Extracted data Start Marker

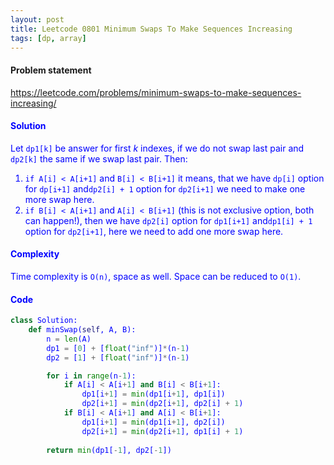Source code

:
 ```yaml
---
layout: post
title: Leetcode 0801 Minimum Swaps To Make Sequences Increasing
tags: [dp, array]
---
```


#### Problem statement

<a href="https://leetcode.com/problems/minimum-swaps-to-make-sequences-increasing/"> <font color = blue>https://leetcode.com/problems/minimum-swaps-to-make-sequences-increasing/

#### Solution
Let `dp1[k]` be answer for first $k$ indexes, if we do not swap last pair and `dp2[k]` the same if we swap last pair. Then:

1. `if A[i] < A[i+1]` and `B[i] < B[i+1]` it means, that we have `dp[i]` option for `dp[i+1]` and`dp2[i] + 1` option for `dp2[i+1]` we need to make one more swap here.
2. `if B[i] < A[i+1]` and `A[i] < B[i+1]` (this is not exclusive option, both can happen!), then we have `dp2[i]` option for `dp1[i+1]` and`dp1[i] + 1` option for `dp2[i+1]`, here we need to add one more swap here.

#### Complexity
Time complexity is `O(n)`, space as well. Space can be reduced to `O(1)`.

#### Code
```python
class Solution:
    def minSwap(self, A, B):
        n = len(A)
        dp1 = [0] + [float("inf")]*(n-1)
        dp2 = [1] + [float("inf")]*(n-1)

        for i in range(n-1):
            if A[i] < A[i+1] and B[i] < B[i+1]: 
                dp1[i+1] = min(dp1[i+1], dp1[i])
                dp2[i+1] = min(dp2[i+1], dp2[i] + 1)
            if B[i] < A[i+1] and A[i] < B[i+1]:
                dp1[i+1] = min(dp1[i+1], dp2[i])
                dp2[i+1] = min(dp2[i+1], dp1[i] + 1)
                
        return min(dp1[-1], dp2[-1])
```

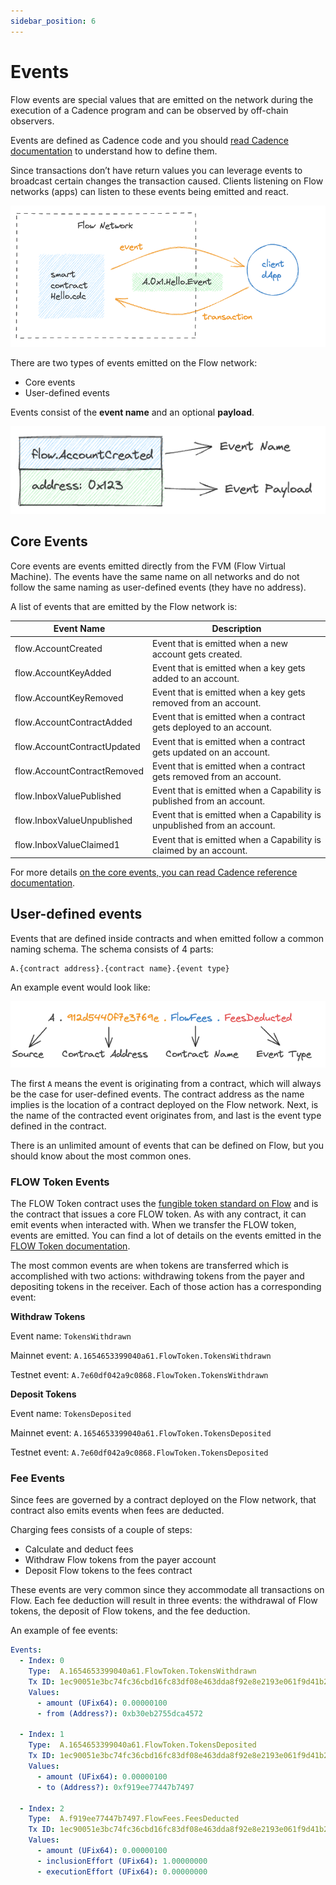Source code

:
 ```yaml
---
sidebar_position: 6
---
```


# Events

Flow events are special values that are emitted on the network during the execution of a Cadence program and can be observed by off-chain observers.

Events are defined as Cadence code and you should [read Cadence documentation](https://cadence-lang.org/docs/0.42/language/events) to understand how to define them. 

Since transactions don’t have return values you can leverage events to broadcast certain changes the transaction caused. Clients listening on Flow networks (apps) can listen to these events being emitted and react. 

![Screenshot 2023-08-18 at 14.09.33.png](_events_images/Screenshot_2023-08-18_at_14.09.33.png)

There are two types of events emitted on the Flow network:

- Core events
- User-defined events

Events consist of the **event name** and an optional **payload**.

![Screenshot 2023-08-18 at 13.59.01.png](_events_images/Screenshot_2023-08-18_at_13.59.01.png)

## Core Events

Core events are events emitted directly from the FVM (Flow Virtual Machine). The events have the same name on all networks and do not follow the same naming as user-defined events (they have no address).

A list of events that are emitted by the Flow network is:

| Event Name                   | Description                                                             |
| ---------------------------- | ------------------------------------------------------------------------|
| flow.AccountCreated          | Event that is emitted when a new account gets created.                  |
| flow.AccountKeyAdded         | Event that is emitted when a key gets added to an account.              |
| flow.AccountKeyRemoved       | Event that is emitted when a key gets removed from an account.          |
| flow.AccountContractAdded    | Event that is emitted when a contract gets deployed to an account.      |
| flow.AccountContractUpdated  | Event that is emitted when a contract gets updated on an account.       |
| flow.AccountContractRemoved  | Event that is emitted when a contract gets removed from an account.     |
| flow.InboxValuePublished     | Event that is emitted when a Capability is published from an account.   |
| flow.InboxValueUnpublished   | Event that is emitted when a Capability is unpublished from an account. |
| flow.InboxValueClaimed1      | Event that is emitted when a Capability is claimed by an account.       |

For more details [on the core events, you can read Cadence reference documentation](https://cadence-lang.org/docs/0.42/language/core-events).

## User-defined events

Events that are defined inside contracts and when emitted follow a common naming schema. The schema consists of 4 parts: 

```cadence
A.{contract address}.{contract name}.{event type}
```

An example event would look like:

![Screenshot 2023-08-18 at 14.30.36.png](_events_images/Screenshot_2023-08-18_at_14.30.36.png)

The first `A` means the event is originating from a contract, which will always be the case for user-defined events. The contract address as the name implies is the location of a contract deployed on the Flow network. Next, is the name of the contracted event originates from, and last is the event type defined in the contract.

There is an unlimited amount of events that can be defined on Flow, but you should know about the most common ones. 

### FLOW Token Events

The FLOW Token contract uses the [fungible token standard on Flow](../../references/core-contracts/03-flow-token.md) and is the contract that issues a core FLOW token. As with any contract, it can emit events when interacted with. When we transfer the FLOW token, events are emitted. You can find a lot of details on the events emitted in the [FLOW Token documentation](../../references/core-contracts/03-flow-token.md). 

The most common events are when tokens are transferred which is accomplished with two actions: withdrawing tokens from the payer and depositing tokens in the receiver. Each of those action has a corresponding event:

**Withdraw Tokens**

Event name: `TokensWithdrawn`

Mainnet event: `A.1654653399040a61.FlowToken.TokensWithdrawn`

Testnet event: `A.7e60df042a9c0868.FlowToken.TokensWithdrawn`

**Deposit Tokens**

Event name: `TokensDeposited`

Mainnet event: `A.1654653399040a61.FlowToken.TokensDeposited`

Testnet event: `A.7e60df042a9c0868.FlowToken.TokensDeposited`

### **Fee Events**

Since fees are governed by a contract deployed on the Flow network, that contract also emits events when fees are deducted. 

Charging fees consists of a couple of steps:

- Calculate and deduct fees
- Withdraw Flow tokens from the payer account
- Deposit Flow tokens to the fees contract

These events are very common since they accommodate all transactions on Flow. Each fee deduction will result in three events: the withdrawal of Flow tokens, the deposit of Flow tokens, and the fee deduction. 

An example of fee events:

```yml
Events:
  - Index: 0
    Type:  A.1654653399040a61.FlowToken.TokensWithdrawn
    Tx ID: 1ec90051e3bc74fc36cbd16fc83df08e463dda8f92e8e2193e061f9d41b2ad92
    Values:
      - amount (UFix64): 0.00000100
      - from (Address?): 0xb30eb2755dca4572

  - Index: 1
    Type:  A.1654653399040a61.FlowToken.TokensDeposited
    Tx ID: 1ec90051e3bc74fc36cbd16fc83df08e463dda8f92e8e2193e061f9d41b2ad92
    Values:
      - amount (UFix64): 0.00000100
      - to (Address?): 0xf919ee77447b7497

  - Index: 2
    Type:  A.f919ee77447b7497.FlowFees.FeesDeducted
    Tx ID: 1ec90051e3bc74fc36cbd16fc83df08e463dda8f92e8e2193e061f9d41b2ad92
    Values:
      - amount (UFix64): 0.00000100
      - inclusionEffort (UFix64): 1.00000000
      - executionEffort (UFix64): 0.00000000
```
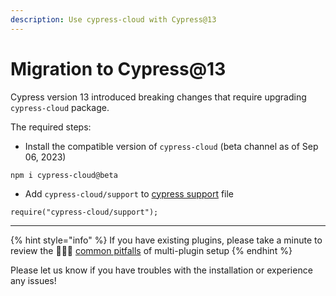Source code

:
```yaml
---
description: Use cypress-cloud with Cypress@13
---
```


# Migration to Cypress@13

Cypress version 13 introduced breaking changes that require upgrading `cypress-cloud` package.

The required steps:

* Install the compatible version of `cypress-cloud` (beta channel as of Sep 06, 2023)

```
npm i cypress-cloud@beta
```

* Add `cypress-cloud/support` to [cypress support](https://docs.cypress.io/guides/core-concepts/writing-and-organizing-tests#Support-file) file

```
require("cypress-cloud/support");
```

***

{% hint style="info" %}
If you have existing plugins, please take a minute to review the 🤦🏻‍♂️ [common pitfalls](https://github.com/currents-dev/cypress-cloud#setup-with-existing-plugins) of multi-plugin setup
{% endhint %}

Please let us know if you have troubles with the installation or experience any issues!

Extracted data End Marker

(Task item):
Using the material above, report each line where "changes" occurs.

(Task output):
Since transactions don’t have return values you can leverage events to broadcast certain changes the transaction caused. Clients listening on Flow networks (apps) can listen to these events being emitted and react. 
Cypress version 13 introduced breaking changes that require upgrading `cypress-cloud` package.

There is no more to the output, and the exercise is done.